_What is being asked_
The following data has a line with "Then, open the" and a line with "Then, feel free". Write out exactly those lines and all the lines between them.

_Document images with source code_
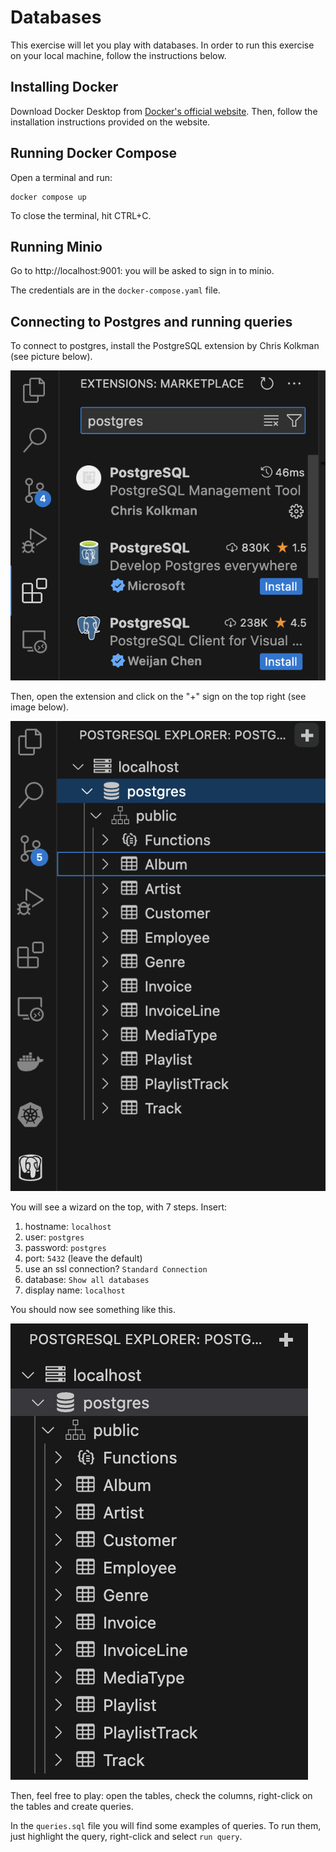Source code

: # Databases
This exercise will let you play with databases. In order to run this exercise on your local machine, follow the instructions below.

## Installing Docker
Download Docker Desktop from [Docker's official website](https://www.docker.com/).
Then, follow the installation instructions provided on the website.

## Running Docker Compose
Open a terminal and run:
```shell
docker compose up
```

To close the terminal, hit CTRL+C.

## Running Minio
Go to http://localhost:9001: you will be asked to sign in to minio. 

The credentials are in the `docker-compose.yaml` file.

## Connecting to Postgres and running queries
To connect to postgres, install the PostgreSQL extension by Chris Kolkman (see picture below).

![postgres extension](pictures/postgres%20extension.png)

Then, open the extension and click on the "+" sign on the top right (see image below).

![connection initiation](pictures/postgres%20connection%20initiation.png)

You will see a wizard on the top, with 7 steps.
Insert:
1. hostname: `localhost`
2. user: `postgres`
3. password: `postgres` <!-- pragma: allowlist secret --> 
4. port: `5432` (leave the default)
5. use an ssl connection? `Standard Connection`
6. database: `Show all databases`
7. display name: `localhost`

You should now see something like this.

![postgres database](pictures/postgres%20database.png)

Then, feel free to play: open the tables, check the columns, right-click on the tables and create queries.

In the `queries.sql` file you will find some examples of queries. To run them, just highlight the query, right-click and select `run query`.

_Response to this exercise_
Then, open the extension and click on the "+" sign on the top right (see image below).

![connection initiation](pictures/postgres%20connection%20initiation.png)

You will see a wizard on the top, with 7 steps.
Insert:
1. hostname: `localhost`
2. user: `postgres`
3. password: `postgres` <!-- pragma: allowlist secret --> 
4. port: `5432` (leave the default)
5. use an ssl connection? `Standard Connection`
6. database: `Show all databases`
7. display name: `localhost`

You should now see something like this.

![postgres database](pictures/postgres%20database.png)

Then, feel free to play: open the tables, check the columns, right-click on the tables and create queries.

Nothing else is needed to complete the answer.